53 stars 113 forks source link

Transition based on cluster free available space #44

Open adityaj1107 opened 3 years ago

adityaj1107 commented 3 years ago

Issue by drock Monday Jul 27, 2020 at 21:04 GMT Originally opened as https://github.com/opendistro-for-elasticsearch/index-management/issues/260

Problem: Currently ISM allows you to transition an index to a new state based on the index's age. This works generally well for managing the overall size of a logging cluster. This works best when you have a consistent amount of volume that is generated at some interval, such as 100GB per day for example. In this case you can calculate the amount of time to keep an index around before deleting it with pretty good accuracy.

If you have a varying amount of volume, or it is largely unpredictable however, this becomes a problem. You cannot calculate with much certainty whether keeping an index around for 1, 5, 15, etc. days will make you eventually run out of space.

Solution Request It would be great if you could define transitions based upon available space. If you are evenly distributing your data across nodes (which you should) then you could instead configure a policy to delete indices when there is less than 10%, 20%, etc. available space. This would have to delete indices in descending order from oldest to newest of course.

This would be especially beneficial to an organization like ours which has an annually seasonal usage pattern. If I define an ISM policy that keeps my disk usage at bay today, it may no longer work well a month from now when my usage and volume is higher.

This leads us to either have to over-provision our cluster for our heaviest usage or constantly monitor the cluster and keep adjusting the ISM policies.

An added bonus would be to be able to do this based on the storage space of different types of nodes. For example, we run a hot/warm workflow. Our warm nodes can hold far more data than the hot nodes. Thus, it would be optimal to be able to transition indices to warm once the hot nodes are getting full and then again to transition to delete once the warm nodes are getting full.

adityaj1107 commented 3 years ago

Comment by dbbaughe Tuesday Aug 11, 2020 at 04:19 GMT

Hey @drock,

Thanks for opening an issue.
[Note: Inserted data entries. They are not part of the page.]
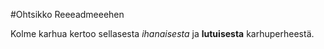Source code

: #Ohtsikko Reeeadmeeehen

Kolme karhua kertoo sellasesta *ihanaisesta* ja **lutuisesta** karhuperheestä.
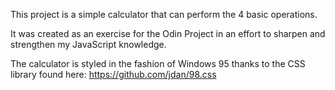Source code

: This project is a simple calculator that can perform the 4 basic operations.

It was created as an exercise for the Odin Project in an effort to sharpen and strengthen my JavaScript knowledge.

The calculator is styled in the fashion of Windows 95 thanks to the CSS library found here: https://github.com/jdan/98.css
I'm guessing using the min_size condition will run into a similar issue. Should let you rollover based on your volume and ingestion patterns, but the part you're looking for is a way to adjust how long that index sticks around after that rollover right?
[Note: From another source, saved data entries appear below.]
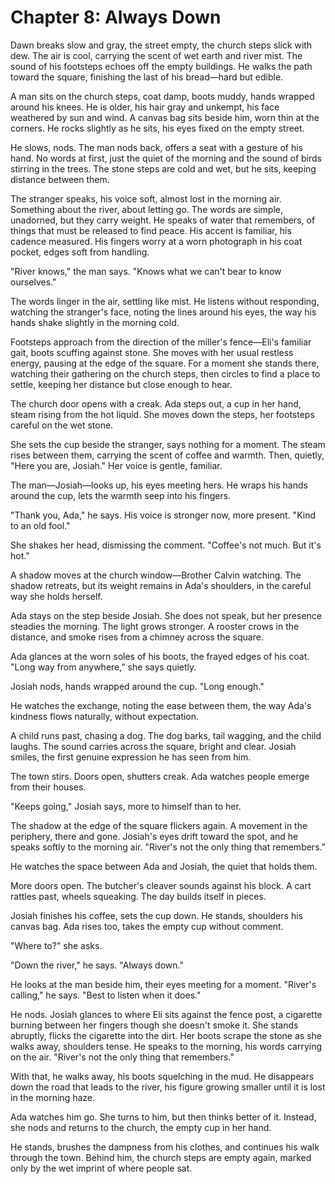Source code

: # Chapter 8: Always Down

Dawn breaks slow and gray, the street empty, the church steps slick with dew. The air is cool, carrying the scent of wet earth and river mist. The sound of his footsteps echoes off the empty buildings. He walks the path toward the square, finishing the last of his bread—hard but edible.

A man sits on the church steps, coat damp, boots muddy, hands wrapped around his knees. He is older, his hair gray and unkempt, his face weathered by sun and wind. A canvas bag sits beside him, worn thin at the corners. He rocks slightly as he sits, his eyes fixed on the empty street.

He slows, nods. The man nods back, offers a seat with a gesture of his hand. No words at first, just the quiet of the morning and the sound of birds stirring in the trees. The stone steps are cold and wet, but he sits, keeping distance between them.

The stranger speaks, his voice soft, almost lost in the morning air. Something about the river, about letting go. The words are simple, unadorned, but they carry weight. He speaks of water that remembers, of things that must be released to find peace. His accent is familiar, his cadence measured. His fingers worry at a worn photograph in his coat pocket, edges soft from handling.

"River knows," the man says. "Knows what we can't bear to know ourselves."

The words linger in the air, settling like mist. He listens without responding, watching the stranger's face, noting the lines around his eyes, the way his hands shake slightly in the morning cold.

Footsteps approach from the direction of the miller's fence—Eli's familiar gait, boots scuffing against stone. She moves with her usual restless energy, pausing at the edge of the square. For a moment she stands there, watching their gathering on the church steps, then circles to find a place to settle, keeping her distance but close enough to hear.

The church door opens with a creak. Ada steps out, a cup in her hand, steam rising from the hot liquid. She moves down the steps, her footsteps careful on the wet stone.

She sets the cup beside the stranger, says nothing for a moment. The steam rises between them, carrying the scent of coffee and warmth. Then, quietly, "Here you are, Josiah." Her voice is gentle, familiar.

The man—Josiah—looks up, his eyes meeting hers. He wraps his hands around the cup, lets the warmth seep into his fingers.

"Thank you, Ada," he says. His voice is stronger now, more present. "Kind to an old fool."

She shakes her head, dismissing the comment. "Coffee's not much. But it's hot."

A shadow moves at the church window—Brother Calvin watching. The shadow retreats, but its weight remains in Ada's shoulders, in the careful way she holds herself.

Ada stays on the step beside Josiah. She does not speak, but her presence steadies the morning. The light grows stronger. A rooster crows in the distance, and smoke rises from a chimney across the square.

Ada glances at the worn soles of his boots, the frayed edges of his coat. "Long way from anywhere," she says quietly.

Josiah nods, hands wrapped around the cup. "Long enough."

He watches the exchange, noting the ease between them, the way Ada's kindness flows naturally, without expectation.

A child runs past, chasing a dog. The dog barks, tail wagging, and the child laughs. The sound carries across the square, bright and clear. Josiah smiles, the first genuine expression he has seen from him.

The town stirs. Doors open, shutters creak. Ada watches people emerge from their houses.

"Keeps going," Josiah says, more to himself than to her.

The shadow at the edge of the square flickers again. A movement in the periphery, there and gone. Josiah's eyes drift toward the spot, and he speaks softly to the morning air. "River's not the only thing that remembers."

He watches the space between Ada and Josiah, the quiet that holds them.

More doors open. The butcher's cleaver sounds against his block. A cart rattles past, wheels squeaking. The day builds itself in pieces.

Josiah finishes his coffee, sets the cup down. He stands, shoulders his canvas bag. Ada rises too, takes the empty cup without comment.

"Where to?" she asks.

"Down the river," he says. "Always down."

He looks at the man beside him, their eyes meeting for a moment. "River's calling," he says. "Best to listen when it does."

He nods. Josiah glances to where Eli sits against the fence post, a cigarette burning between her fingers though she doesn't smoke it. She stands abruptly, flicks the cigarette into the dirt. Her boots scrape the stone as she walks away, shoulders tense. He speaks to the morning, his words carrying on the air. "River's not the only thing that remembers."

With that, he walks away, his boots squelching in the mud. He disappears down the road that leads to the river, his figure growing smaller until it is lost in the morning haze.

Ada watches him go. She turns to him, but then thinks better of it. Instead, she nods and returns to the church, the empty cup in her hand.

He stands, brushes the dampness from his clothes, and continues his walk through the town. Behind him, the church steps are empty again, marked only by the wet imprint of where people sat.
One thing we want to avoid at least right now with the current architecture is having the individual index jobs rely on information from other jobs or have a side effect on those other jobs. And the main problem I'm thinking of is eventually you'll have n number of indices that are all executing/checking their transition conditions and you'll hit this condition and if you're unlucky you'll have them all transition to the next state (and in your case delete themselves presumably). And unfortunately ISM doesn't execute itself on an interval where it can just check which index is the oldest. Each of these indices (jobs) all execute individually with no knowledge of each other.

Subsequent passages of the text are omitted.